With respect to such certificates containing the foregoing legend, until the
Distribution Date, the Rights associated with the Common Shares represented by
such certificates shall be evidenced by such certificates alone, and the
surrender for transfer of any such certificate shall also constitute the
transfer of the Rights associated with the Common Shares represented thereby.
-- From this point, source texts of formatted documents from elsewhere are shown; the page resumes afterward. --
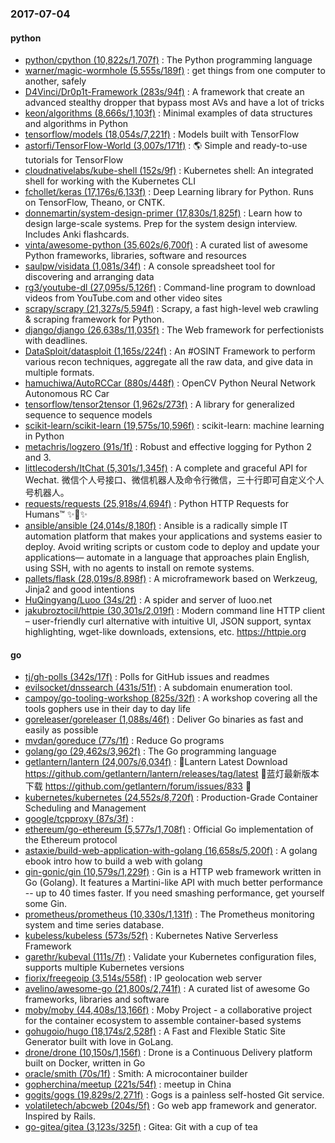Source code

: ### 2017-07-04

#### python
* [python/cpython (10,822s/1,707f)](https://github.com/python/cpython) : The Python programming language
* [warner/magic-wormhole (5,555s/189f)](https://github.com/warner/magic-wormhole) : get things from one computer to another, safely
* [D4Vinci/Dr0p1t-Framework (283s/94f)](https://github.com/D4Vinci/Dr0p1t-Framework) : A framework that create an advanced stealthy dropper that bypass most AVs and have a lot of tricks
* [keon/algorithms (8,666s/1,103f)](https://github.com/keon/algorithms) : Minimal examples of data structures and algorithms in Python
* [tensorflow/models (18,054s/7,221f)](https://github.com/tensorflow/models) : Models built with TensorFlow
* [astorfi/TensorFlow-World (3,007s/171f)](https://github.com/astorfi/TensorFlow-World) : 🌎 Simple and ready-to-use tutorials for TensorFlow
* [cloudnativelabs/kube-shell (152s/9f)](https://github.com/cloudnativelabs/kube-shell) : Kubernetes shell: An integrated shell for working with the Kubernetes CLI
* [fchollet/keras (17,176s/6,133f)](https://github.com/fchollet/keras) : Deep Learning library for Python. Runs on TensorFlow, Theano, or CNTK.
* [donnemartin/system-design-primer (17,830s/1,825f)](https://github.com/donnemartin/system-design-primer) : Learn how to design large-scale systems. Prep for the system design interview. Includes Anki flashcards.
* [vinta/awesome-python (35,602s/6,700f)](https://github.com/vinta/awesome-python) : A curated list of awesome Python frameworks, libraries, software and resources
* [saulpw/visidata (1,081s/34f)](https://github.com/saulpw/visidata) : A console spreadsheet tool for discovering and arranging data
* [rg3/youtube-dl (27,095s/5,126f)](https://github.com/rg3/youtube-dl) : Command-line program to download videos from YouTube.com and other video sites
* [scrapy/scrapy (21,327s/5,594f)](https://github.com/scrapy/scrapy) : Scrapy, a fast high-level web crawling & scraping framework for Python.
* [django/django (26,638s/11,035f)](https://github.com/django/django) : The Web framework for perfectionists with deadlines.
* [DataSploit/datasploit (1,165s/224f)](https://github.com/DataSploit/datasploit) : An #OSINT Framework to perform various recon techniques, aggregate all the raw data, and give data in multiple formats.
* [hamuchiwa/AutoRCCar (880s/448f)](https://github.com/hamuchiwa/AutoRCCar) : OpenCV Python Neural Network Autonomous RC Car
* [tensorflow/tensor2tensor (1,962s/273f)](https://github.com/tensorflow/tensor2tensor) : A library for generalized sequence to sequence models
* [scikit-learn/scikit-learn (19,575s/10,596f)](https://github.com/scikit-learn/scikit-learn) : scikit-learn: machine learning in Python
* [metachris/logzero (91s/1f)](https://github.com/metachris/logzero) : Robust and effective logging for Python 2 and 3.
* [littlecodersh/ItChat (5,301s/1,345f)](https://github.com/littlecodersh/ItChat) : A complete and graceful API for Wechat. 微信个人号接口、微信机器人及命令行微信，三十行即可自定义个人号机器人。
* [requests/requests (25,918s/4,694f)](https://github.com/requests/requests) : Python HTTP Requests for Humans™ ✨🍰✨
* [ansible/ansible (24,014s/8,180f)](https://github.com/ansible/ansible) : Ansible is a radically simple IT automation platform that makes your applications and systems easier to deploy. Avoid writing scripts or custom code to deploy and update your applications— automate in a language that approaches plain English, using SSH, with no agents to install on remote systems.
* [pallets/flask (28,019s/8,898f)](https://github.com/pallets/flask) : A microframework based on Werkzeug, Jinja2 and good intentions
* [HuQingyang/Luoo (34s/2f)](https://github.com/HuQingyang/Luoo) : A spider and server of luoo.net
* [jakubroztocil/httpie (30,301s/2,019f)](https://github.com/jakubroztocil/httpie) : Modern command line HTTP client – user-friendly curl alternative with intuitive UI, JSON support, syntax highlighting, wget-like downloads, extensions, etc. https://httpie.org

#### go
* [tj/gh-polls (342s/17f)](https://github.com/tj/gh-polls) : Polls for GitHub issues and readmes
* [evilsocket/dnssearch (431s/51f)](https://github.com/evilsocket/dnssearch) : A subdomain enumeration tool.
* [campoy/go-tooling-workshop (825s/32f)](https://github.com/campoy/go-tooling-workshop) : A workshop covering all the tools gophers use in their day to day life
* [goreleaser/goreleaser (1,088s/46f)](https://github.com/goreleaser/goreleaser) : Deliver Go binaries as fast and easily as possible
* [mvdan/goreduce (77s/1f)](https://github.com/mvdan/goreduce) : Reduce Go programs
* [golang/go (29,462s/3,962f)](https://github.com/golang/go) : The Go programming language
* [getlantern/lantern (24,007s/6,034f)](https://github.com/getlantern/lantern) : 🔴Lantern Latest Download https://github.com/getlantern/lantern/releases/tag/latest 🔴蓝灯最新版本下载 https://github.com/getlantern/forum/issues/833 🔴
* [kubernetes/kubernetes (24,552s/8,720f)](https://github.com/kubernetes/kubernetes) : Production-Grade Container Scheduling and Management
* [google/tcpproxy (87s/3f)](https://github.com/google/tcpproxy) : 
* [ethereum/go-ethereum (5,577s/1,708f)](https://github.com/ethereum/go-ethereum) : Official Go implementation of the Ethereum protocol
* [astaxie/build-web-application-with-golang (16,658s/5,200f)](https://github.com/astaxie/build-web-application-with-golang) : A golang ebook intro how to build a web with golang
* [gin-gonic/gin (10,579s/1,229f)](https://github.com/gin-gonic/gin) : Gin is a HTTP web framework written in Go (Golang). It features a Martini-like API with much better performance -- up to 40 times faster. If you need smashing performance, get yourself some Gin.
* [prometheus/prometheus (10,330s/1,131f)](https://github.com/prometheus/prometheus) : The Prometheus monitoring system and time series database.
* [kubeless/kubeless (573s/52f)](https://github.com/kubeless/kubeless) : Kubernetes Native Serverless Framework
* [garethr/kubeval (111s/7f)](https://github.com/garethr/kubeval) : Validate your Kubernetes configuration files, supports multiple Kubernetes versions
* [fiorix/freegeoip (3,514s/558f)](https://github.com/fiorix/freegeoip) : IP geolocation web server
* [avelino/awesome-go (21,800s/2,741f)](https://github.com/avelino/awesome-go) : A curated list of awesome Go frameworks, libraries and software
* [moby/moby (44,408s/13,166f)](https://github.com/moby/moby) : Moby Project - a collaborative project for the container ecosystem to assemble container-based systems
* [gohugoio/hugo (18,174s/2,528f)](https://github.com/gohugoio/hugo) : A Fast and Flexible Static Site Generator built with love in GoLang.
* [drone/drone (10,150s/1,156f)](https://github.com/drone/drone) : Drone is a Continuous Delivery platform built on Docker, written in Go
* [oracle/smith (70s/1f)](https://github.com/oracle/smith) : Smith: A microcontainer builder
* [gopherchina/meetup (221s/54f)](https://github.com/gopherchina/meetup) : meetup in China
* [gogits/gogs (19,829s/2,271f)](https://github.com/gogits/gogs) : Gogs is a painless self-hosted Git service.
* [volatiletech/abcweb (204s/5f)](https://github.com/volatiletech/abcweb) : Go web app framework and generator. Inspired by Rails.
* [go-gitea/gitea (3,123s/325f)](https://github.com/go-gitea/gitea) : Gitea: Git with a cup of tea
In
the event that the Company purchases or acquires any Common Shares after the
Record Date but prior to the Distribution Date, any Rights associated with such
Common Shares shall be deemed canceled and retired so that the Company shall not
be entitled to exercise any Rights associated with the Common Shares which are
no longer outstanding.

         (d) Notwithstanding anything in this Agreement to the contrary, from
and after the time any Person becomes an Acquiring Person, any Rights that are
or were acquired or beneficially owned by such Acquiring Person (or any
Associate or Affiliate of such Acquiring Person) shall be null and void without
any further action and any holder of such Rights shall thereafter have no rights
whatsoever with respect to such Rights, whether under this Agreement (including
the right to exercise such Rights under any provision of this Agreement) or
otherwise.

         SECTION 4. FORM OF RIGHT CERTIFICATES. The Right Certificates (and the
forms of election to purchase Common Shares and of assignment to be printed on
the reverse thereof) shall be in substantially the form of Exhibit A hereto and
may have such marks of identification or designation and such legends, summaries
or endorsements printed thereon as the Company may deem appropriate and as are
not inconsistent with the provisions of this Agreement, or as may be required to
comply with any applicable law or with any rule or regulation made pursuant
thereto or with any rule or regulation of any stock exchange on which the Rights
may from time to time be listed, or to conform to usage. Subject to the
provisions of Section 22 and Section 23 hereof, the Right Certificate shall
entitle the holder thereof to purchase such number of Common Shares as shall be
set forth therein at the price per Common Share set forth therein (the "Purchase
Price"), but the number of such Common Shares and the Purchase Price shall be
subject to adjustment as provided herein.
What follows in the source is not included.